* PROBLEM
Needed from the data below: all lines that contain the word "style".
=== SUPPLIED DATA ===
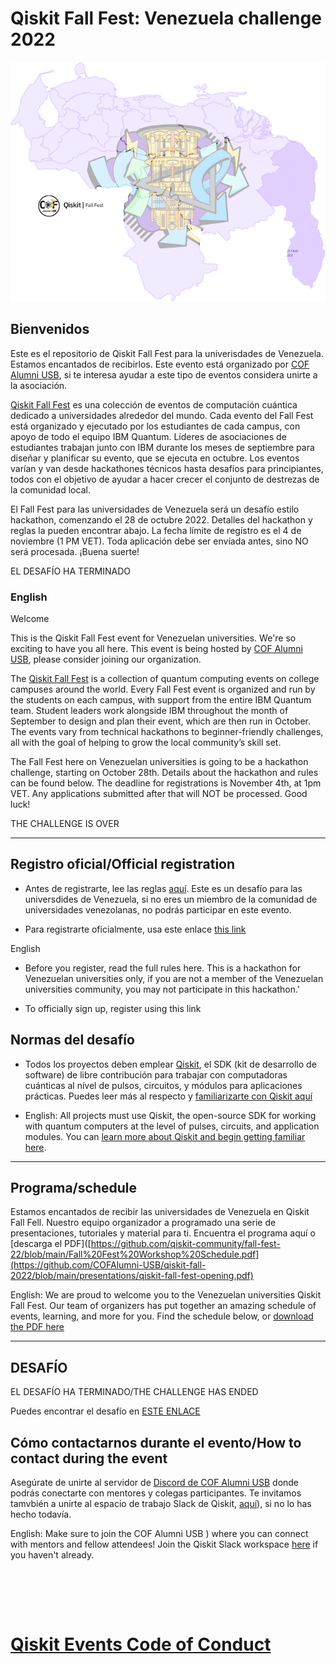 # Qiskit Fall Fest: Venezuela challenge 2022
![alt text](https://github.com/COFAlumni-USB/qiskit-fall-2022/blob/0e911088fd5c292c107d6be56faa9bd276371110/recursos/qiskitff_ve.png)

## Bienvenidos
Este es el repositorio de Qiskit Fall Fest para la univerisdades de Venezuela. Estamos encantados de recibirlos. Este evento está organizado por [COF Alumni USB](https://www.cofalumniusb.org/), si te interesa ayudar a este tipo de eventos considera unirte a la asociación.

[Qiskit Fall Fest](https://medium.com/qiskit/introducing-the-qiskit-fall-fest-feb8456b557) es una colección de eventos de computación cuántica dedicado a universidades alrededor del mundo. Cada evento del Fall Fest está organizado y ejecutado por los estudiantes de cada campus, con apoyo de todo el equipo IBM Quantum. Líderes de asociaciones de estudiantes trabajan junto con IBM durante los meses de septiembre para diseñar y planificar su evento, que se ejecuta en octubre. Los eventos varían y van desde hackathones técnicos hasta desafíos para principiantes, todos con el objetivo de ayudar a hacer crecer el conjunto de destrezas de la comunidad local.

El Fall Fest para las universidades de Venezuela será un desafío estilo hackathon, comenzando el 28 de octubre 2022. Detalles del hackathon y reglas la pueden encontrar abajo. La fecha límite de regístro es el 4 de noviembre (1 PM VET). Toda aplicación debe ser envíada antes, sino NO será procesada. ¡Buena suerte!

<span style="font-size:largest;">EL DESAFÍO HA TERMINADO</span>

### English

Welcome

This is the Qiskit Fall Fest event for Venezuelan universities. We're so exciting to have you all here. This event is being hosted by [COF Alumni USB](https://www.cofalumniusb.org/?lang=en), please consider joining our organization.

The [Qiskit Fall Fest](https://medium.com/qiskit/introducing-the-qiskit-fall-fest-feb8456b557) is a collection of quantum computing events on college campuses around the world. Every Fall Fest event is organized and run by the students on each campus, with support from the entire IBM Quantum team. Student leaders work alongside IBM throughout the month of September to design and plan their event, which are then run in October. The events vary from technical hackathons to beginner-friendly challenges, all with the goal of helping to grow the local community’s skill set.

The Fall Fest here on Venezuelan universities is going to be a hackathon challenge, starting on October 28th. Details about the hackathon and rules can be found below. The deadline for registrations is November 4th, at 1pm VET. Any applications submitted after that will NOT be processed. Good luck!


<span style="font-size:largest;">THE CHALLENGE IS OVER</span>

--------------------------------
## Registro oficial/Official registration
- Antes de registrarte, lee las reglas [aquí](https://github.com/qiskit-community/fall-fest-22/blob/main/Qiskit%20Fall%20Fest%20Official%20Rules%20Template.docx). Este es un desafío para las universdides de Venezuela, si no eres un miembro de la comunidad de universidades venezolanas, no podrás participar en este evento.

- Para registrarte oficialmente, usa este enlace [this link](https://www.cofalumniusb.org/qiskit-fall)

English 

- Before you register, read the full rules here. This is a hackathon for Venezuelan universities only, if you are not a member of the Venezuelan universities community, you may not participate in this hackathon.'

- To officially sign up, register using this link


## Normas del desafío

- Todos los proyectos deben emplear [Qiskit](https://qiskit.org/), el SDK (kit de desarrollo de software) de libre contribución para trabajar con computadoras cuánticas al nível de pulsos, circuitos, y módulos para aplicaciones prácticas. Puedes leer más al respecto y  [familiarizarte con Qiskit aquí](https://qiskit.org/learn/)

- English: All projects must use Qiskit, the open-source SDK for working with quantum computers at the level of pulses, circuits, and application modules. You can [learn more about Qiskit and begin getting familiar here](https://qiskit.org/learn/).


--------------------------------
## Programa/schedule

Estamos encantados de recibir las universidades de Venezuela en Qiskit Fall Fell. Nuestro equipo organizador a programado una serie de presentaciones, tutoriales y material para ti. Encuentra el programa aquí o   [descarga el PDF]([https://github.com/qiskit-community/fall-fest-22/blob/main/Fall%20Fest%20Workshop%20Schedule.pdf](https://github.com/COFAlumni-USB/qiskit-fall-2022/blob/main/presentations/qiskit-fall-fest-opening.pdf)

English: We are proud to welcome you to the Venezuelan universities Qiskit Fall Fest. Our team of organizers has put together an amazing schedule of events, learning, and more for you. Find the schedule below, or [download the PDF here]([https://github.com/qiskit-community/fall-fest-22/blob/main/Fall%20Fest%20Workshop%20Schedule.pdf](https://github.com/COFAlumni-USB/qiskit-fall-2022/blob/main/presentations/qiskit-fall-fest-opening.pdf))

--------------------------------
## DESAFÍO


<span style="font-size:largest;">EL DESAFÍO HA TERMINADO/THE CHALLENGE HAS ENDED</span>


Puedes encontrar el desafío en [ESTE ENLACE](https://github.com/COFAlumni-USB/qiskit-fall-2022/blob/main/desafio/Qiskit%20Fall%20Fest%20desafi%CC%81o.pdf)




## Cómo contactarnos durante el evento/How to contact during the event
Asegúrate de unirte al servidor de [Discord de COF Alumni USB](https://discord.gg/QJJNCQDX) donde podrás conectarte con mentores y colegas participantes. Te invitamos tamvbién a unirte al espacio de trabajo Slack de Qiskit, [aquí](https://ibm.co/joinqiskitslack)), si no lo has hecho todavía.

English: Make sure to join the COF Alumni USB ) where you can connect with mentors and fellow attendees! Join the Qiskit Slack workspace [here](https://ibm.co/joinqiskitslack) if you haven't already. 

<br>



<br><br>
# [Qiskit Events Code of Conduct](https://github.com/Qiskit/qiskit/blob/master/CODE_OF_CONDUCT.md)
===
* TASK OUTPUT
<span style="font-size:largest;">EL DESAFÍO HA TERMINADO</span>
<span style="font-size:largest;">THE CHALLENGE IS OVER</span>
<span style="font-size:largest;">EL DESAFÍO HA TERMINADO/THE CHALLENGE HAS ENDED</span>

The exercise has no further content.